------ Records for this exercise

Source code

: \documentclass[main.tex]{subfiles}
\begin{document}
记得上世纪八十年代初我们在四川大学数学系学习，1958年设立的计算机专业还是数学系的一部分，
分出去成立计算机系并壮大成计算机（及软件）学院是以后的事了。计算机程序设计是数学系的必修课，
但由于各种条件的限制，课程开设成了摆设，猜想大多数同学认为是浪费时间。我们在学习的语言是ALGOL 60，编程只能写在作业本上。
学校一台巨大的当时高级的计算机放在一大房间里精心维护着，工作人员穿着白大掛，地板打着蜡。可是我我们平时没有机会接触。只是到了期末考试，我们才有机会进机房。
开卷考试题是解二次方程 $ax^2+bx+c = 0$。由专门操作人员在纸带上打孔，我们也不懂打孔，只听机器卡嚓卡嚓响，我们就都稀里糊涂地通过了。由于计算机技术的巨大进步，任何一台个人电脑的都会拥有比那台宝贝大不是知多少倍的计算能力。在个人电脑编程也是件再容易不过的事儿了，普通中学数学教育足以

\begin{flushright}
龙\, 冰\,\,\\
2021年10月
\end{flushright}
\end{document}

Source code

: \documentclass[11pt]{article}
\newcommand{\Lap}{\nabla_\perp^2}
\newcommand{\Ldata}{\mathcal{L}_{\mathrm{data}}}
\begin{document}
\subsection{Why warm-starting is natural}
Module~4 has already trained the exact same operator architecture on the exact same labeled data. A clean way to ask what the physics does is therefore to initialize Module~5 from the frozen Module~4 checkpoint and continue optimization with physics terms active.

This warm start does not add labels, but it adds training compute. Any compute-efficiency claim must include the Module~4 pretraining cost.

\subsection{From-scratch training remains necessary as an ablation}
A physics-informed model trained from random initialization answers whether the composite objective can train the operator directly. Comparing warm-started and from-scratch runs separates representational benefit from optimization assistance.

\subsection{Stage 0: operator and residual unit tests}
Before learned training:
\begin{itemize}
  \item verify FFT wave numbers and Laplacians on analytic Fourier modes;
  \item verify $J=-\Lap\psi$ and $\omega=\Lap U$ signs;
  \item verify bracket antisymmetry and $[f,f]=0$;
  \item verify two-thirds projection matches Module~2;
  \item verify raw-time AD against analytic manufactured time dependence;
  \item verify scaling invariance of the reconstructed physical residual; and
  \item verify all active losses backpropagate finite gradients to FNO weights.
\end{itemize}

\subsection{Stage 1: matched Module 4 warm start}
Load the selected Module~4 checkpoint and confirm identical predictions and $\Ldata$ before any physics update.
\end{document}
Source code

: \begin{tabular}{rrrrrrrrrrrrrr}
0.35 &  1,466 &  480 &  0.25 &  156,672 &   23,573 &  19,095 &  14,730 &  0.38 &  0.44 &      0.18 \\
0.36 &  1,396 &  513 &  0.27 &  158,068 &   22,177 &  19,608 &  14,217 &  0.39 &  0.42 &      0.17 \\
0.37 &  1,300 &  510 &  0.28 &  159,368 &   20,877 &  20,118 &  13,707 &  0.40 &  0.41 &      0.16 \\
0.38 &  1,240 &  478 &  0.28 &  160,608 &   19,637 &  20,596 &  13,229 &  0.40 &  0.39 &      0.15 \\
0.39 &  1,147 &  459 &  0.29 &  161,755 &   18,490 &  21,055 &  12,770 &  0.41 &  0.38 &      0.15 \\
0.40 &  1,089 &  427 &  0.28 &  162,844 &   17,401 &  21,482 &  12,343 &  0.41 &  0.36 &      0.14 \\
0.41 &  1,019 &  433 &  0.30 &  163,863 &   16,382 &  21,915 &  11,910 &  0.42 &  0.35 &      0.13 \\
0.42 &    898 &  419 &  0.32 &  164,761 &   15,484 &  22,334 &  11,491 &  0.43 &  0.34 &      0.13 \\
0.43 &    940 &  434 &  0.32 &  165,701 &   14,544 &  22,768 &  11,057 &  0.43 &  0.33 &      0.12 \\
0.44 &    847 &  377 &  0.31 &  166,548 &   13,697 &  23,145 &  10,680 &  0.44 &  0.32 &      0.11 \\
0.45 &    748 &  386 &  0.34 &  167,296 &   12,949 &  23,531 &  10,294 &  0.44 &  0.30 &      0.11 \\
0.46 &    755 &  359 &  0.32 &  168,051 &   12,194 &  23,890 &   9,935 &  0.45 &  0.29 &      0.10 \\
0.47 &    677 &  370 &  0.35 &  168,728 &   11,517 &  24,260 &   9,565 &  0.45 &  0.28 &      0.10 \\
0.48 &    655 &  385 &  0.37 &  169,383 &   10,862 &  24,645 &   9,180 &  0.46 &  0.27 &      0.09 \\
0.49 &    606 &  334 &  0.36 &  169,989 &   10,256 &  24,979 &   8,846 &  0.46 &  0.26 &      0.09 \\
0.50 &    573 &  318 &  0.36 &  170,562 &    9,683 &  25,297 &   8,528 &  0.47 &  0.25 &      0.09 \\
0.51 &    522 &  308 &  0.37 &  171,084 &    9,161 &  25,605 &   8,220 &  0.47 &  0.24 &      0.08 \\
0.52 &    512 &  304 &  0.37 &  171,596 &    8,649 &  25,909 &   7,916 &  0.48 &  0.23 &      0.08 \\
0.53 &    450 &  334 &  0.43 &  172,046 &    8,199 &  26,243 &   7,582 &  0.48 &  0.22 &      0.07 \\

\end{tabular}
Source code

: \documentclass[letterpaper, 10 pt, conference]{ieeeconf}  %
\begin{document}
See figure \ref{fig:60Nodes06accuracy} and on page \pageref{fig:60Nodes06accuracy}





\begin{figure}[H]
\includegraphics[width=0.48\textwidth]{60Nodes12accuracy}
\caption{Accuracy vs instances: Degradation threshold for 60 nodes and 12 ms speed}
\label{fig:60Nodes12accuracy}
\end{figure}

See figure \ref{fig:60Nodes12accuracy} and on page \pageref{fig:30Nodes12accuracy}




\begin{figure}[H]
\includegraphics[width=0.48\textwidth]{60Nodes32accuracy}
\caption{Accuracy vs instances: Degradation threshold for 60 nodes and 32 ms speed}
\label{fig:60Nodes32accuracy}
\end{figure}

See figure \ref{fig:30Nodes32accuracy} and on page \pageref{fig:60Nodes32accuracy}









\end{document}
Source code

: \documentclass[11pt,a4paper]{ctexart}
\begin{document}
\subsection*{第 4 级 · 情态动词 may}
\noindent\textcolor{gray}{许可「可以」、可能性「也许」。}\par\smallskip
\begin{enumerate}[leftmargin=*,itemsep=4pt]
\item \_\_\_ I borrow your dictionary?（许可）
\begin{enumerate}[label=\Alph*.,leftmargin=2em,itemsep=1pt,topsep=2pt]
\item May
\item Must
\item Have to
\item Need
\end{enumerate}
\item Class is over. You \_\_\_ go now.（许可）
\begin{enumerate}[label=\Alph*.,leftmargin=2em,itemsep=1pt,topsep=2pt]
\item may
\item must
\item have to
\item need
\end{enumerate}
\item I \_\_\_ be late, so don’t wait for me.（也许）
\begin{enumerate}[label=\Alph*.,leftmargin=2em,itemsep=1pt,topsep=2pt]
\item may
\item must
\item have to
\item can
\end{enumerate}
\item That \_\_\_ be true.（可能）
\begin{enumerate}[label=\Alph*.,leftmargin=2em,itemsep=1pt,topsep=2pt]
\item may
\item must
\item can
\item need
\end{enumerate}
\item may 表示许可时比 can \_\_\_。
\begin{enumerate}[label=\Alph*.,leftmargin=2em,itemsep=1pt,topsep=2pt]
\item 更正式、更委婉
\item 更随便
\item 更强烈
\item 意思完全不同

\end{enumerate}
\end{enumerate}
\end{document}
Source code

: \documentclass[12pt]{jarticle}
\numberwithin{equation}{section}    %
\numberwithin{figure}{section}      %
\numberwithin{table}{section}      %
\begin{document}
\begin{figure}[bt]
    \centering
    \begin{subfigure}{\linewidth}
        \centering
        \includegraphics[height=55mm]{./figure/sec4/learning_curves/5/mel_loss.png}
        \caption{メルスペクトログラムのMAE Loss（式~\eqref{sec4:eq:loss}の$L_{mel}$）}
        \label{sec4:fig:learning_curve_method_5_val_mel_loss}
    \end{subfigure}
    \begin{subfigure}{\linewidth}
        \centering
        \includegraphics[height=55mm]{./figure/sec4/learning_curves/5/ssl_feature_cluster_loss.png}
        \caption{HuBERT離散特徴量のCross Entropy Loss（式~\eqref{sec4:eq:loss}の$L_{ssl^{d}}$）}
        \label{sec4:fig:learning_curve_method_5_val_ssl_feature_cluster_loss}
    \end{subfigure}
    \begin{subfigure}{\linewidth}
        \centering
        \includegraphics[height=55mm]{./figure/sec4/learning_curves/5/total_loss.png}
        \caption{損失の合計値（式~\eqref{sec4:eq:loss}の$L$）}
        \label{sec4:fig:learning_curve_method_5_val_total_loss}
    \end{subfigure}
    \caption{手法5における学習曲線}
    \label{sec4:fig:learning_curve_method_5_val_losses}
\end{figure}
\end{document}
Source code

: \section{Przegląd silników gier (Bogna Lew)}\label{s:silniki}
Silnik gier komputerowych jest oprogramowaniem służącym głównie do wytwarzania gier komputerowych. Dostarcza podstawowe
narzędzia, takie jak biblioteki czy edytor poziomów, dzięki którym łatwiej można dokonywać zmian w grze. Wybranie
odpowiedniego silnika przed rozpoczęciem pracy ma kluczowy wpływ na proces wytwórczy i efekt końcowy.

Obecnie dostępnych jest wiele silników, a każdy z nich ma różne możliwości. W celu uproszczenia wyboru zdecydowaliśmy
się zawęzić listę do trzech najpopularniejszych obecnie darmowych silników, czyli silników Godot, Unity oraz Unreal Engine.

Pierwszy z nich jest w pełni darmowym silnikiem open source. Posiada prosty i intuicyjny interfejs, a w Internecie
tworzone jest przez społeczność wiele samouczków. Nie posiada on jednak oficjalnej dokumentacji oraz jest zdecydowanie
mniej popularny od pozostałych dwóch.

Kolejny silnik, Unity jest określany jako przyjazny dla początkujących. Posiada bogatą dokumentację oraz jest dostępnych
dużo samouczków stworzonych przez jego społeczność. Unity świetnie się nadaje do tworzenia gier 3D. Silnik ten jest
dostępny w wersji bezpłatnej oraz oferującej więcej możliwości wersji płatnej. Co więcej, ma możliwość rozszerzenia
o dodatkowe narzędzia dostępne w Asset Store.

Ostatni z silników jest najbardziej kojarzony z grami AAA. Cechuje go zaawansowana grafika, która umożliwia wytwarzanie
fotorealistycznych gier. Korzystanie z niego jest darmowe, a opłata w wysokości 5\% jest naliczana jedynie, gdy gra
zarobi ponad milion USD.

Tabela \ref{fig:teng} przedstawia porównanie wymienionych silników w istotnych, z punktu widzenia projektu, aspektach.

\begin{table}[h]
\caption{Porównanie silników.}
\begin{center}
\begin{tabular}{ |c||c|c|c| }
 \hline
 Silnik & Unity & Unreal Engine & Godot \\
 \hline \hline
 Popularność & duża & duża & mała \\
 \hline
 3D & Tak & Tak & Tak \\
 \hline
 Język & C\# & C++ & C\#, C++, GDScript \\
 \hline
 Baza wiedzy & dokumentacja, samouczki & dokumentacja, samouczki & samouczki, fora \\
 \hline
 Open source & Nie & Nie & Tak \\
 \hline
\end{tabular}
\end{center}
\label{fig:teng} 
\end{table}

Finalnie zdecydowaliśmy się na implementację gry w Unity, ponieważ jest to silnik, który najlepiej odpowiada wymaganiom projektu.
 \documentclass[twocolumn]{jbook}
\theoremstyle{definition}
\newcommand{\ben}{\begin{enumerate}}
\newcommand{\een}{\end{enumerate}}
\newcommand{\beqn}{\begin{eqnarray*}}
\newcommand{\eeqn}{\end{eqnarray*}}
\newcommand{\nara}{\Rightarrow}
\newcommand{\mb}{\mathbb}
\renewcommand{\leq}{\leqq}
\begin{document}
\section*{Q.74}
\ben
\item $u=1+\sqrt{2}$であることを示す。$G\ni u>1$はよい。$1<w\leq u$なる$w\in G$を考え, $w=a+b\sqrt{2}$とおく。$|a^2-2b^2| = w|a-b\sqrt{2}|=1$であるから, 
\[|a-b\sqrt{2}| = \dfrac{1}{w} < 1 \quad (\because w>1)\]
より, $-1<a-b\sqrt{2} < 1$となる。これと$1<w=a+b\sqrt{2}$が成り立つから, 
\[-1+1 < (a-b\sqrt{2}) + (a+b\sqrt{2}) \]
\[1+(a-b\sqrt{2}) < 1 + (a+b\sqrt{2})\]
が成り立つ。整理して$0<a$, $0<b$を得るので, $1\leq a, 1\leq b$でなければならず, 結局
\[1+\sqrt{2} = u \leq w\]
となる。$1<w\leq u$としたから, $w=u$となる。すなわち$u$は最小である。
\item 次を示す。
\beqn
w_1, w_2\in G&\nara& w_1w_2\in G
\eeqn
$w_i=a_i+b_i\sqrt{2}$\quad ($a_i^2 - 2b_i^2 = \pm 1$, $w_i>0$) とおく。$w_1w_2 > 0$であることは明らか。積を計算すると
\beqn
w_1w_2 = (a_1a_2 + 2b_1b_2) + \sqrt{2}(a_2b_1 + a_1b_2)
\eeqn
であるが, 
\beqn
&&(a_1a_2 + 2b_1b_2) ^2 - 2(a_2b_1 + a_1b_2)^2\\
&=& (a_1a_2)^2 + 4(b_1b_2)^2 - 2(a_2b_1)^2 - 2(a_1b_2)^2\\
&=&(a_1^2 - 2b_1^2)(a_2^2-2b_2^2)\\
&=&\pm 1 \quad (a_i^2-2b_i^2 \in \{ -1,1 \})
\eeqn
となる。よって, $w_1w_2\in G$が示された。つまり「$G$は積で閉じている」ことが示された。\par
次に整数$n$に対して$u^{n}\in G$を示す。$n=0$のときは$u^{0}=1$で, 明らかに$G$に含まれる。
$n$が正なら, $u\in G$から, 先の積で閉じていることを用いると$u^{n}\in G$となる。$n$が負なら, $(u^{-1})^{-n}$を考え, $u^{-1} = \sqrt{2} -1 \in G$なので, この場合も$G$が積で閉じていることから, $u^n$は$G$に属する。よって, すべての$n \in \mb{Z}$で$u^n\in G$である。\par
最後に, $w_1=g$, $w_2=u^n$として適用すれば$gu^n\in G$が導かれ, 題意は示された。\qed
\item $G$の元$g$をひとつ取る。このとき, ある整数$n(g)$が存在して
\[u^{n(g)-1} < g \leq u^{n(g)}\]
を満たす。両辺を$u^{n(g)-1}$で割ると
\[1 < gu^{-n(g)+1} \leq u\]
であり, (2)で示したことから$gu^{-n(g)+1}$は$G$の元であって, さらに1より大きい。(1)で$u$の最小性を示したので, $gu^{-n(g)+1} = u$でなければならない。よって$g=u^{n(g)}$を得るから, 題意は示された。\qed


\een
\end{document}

------------

Wherever the string "caption" appears in the data above, copy the line it sits in.

\caption{Accuracy vs instances: Degradation threshold for 60 nodes and 12 ms speed}
\caption{Accuracy vs instances: Degradation threshold for 60 nodes and 32 ms speed}
        \caption{メルスペクトログラムのMAE Loss（式~\eqref{sec4:eq:loss}の$L_{mel}$）}
        \caption{HuBERT離散特徴量のCross Entropy Loss（式~\eqref{sec4:eq:loss}の$L_{ssl^{d}}$）}
        \caption{損失の合計値（式~\eqref{sec4:eq:loss}の$L$）}
    \caption{手法5における学習曲線}
\caption{Porównanie silników.}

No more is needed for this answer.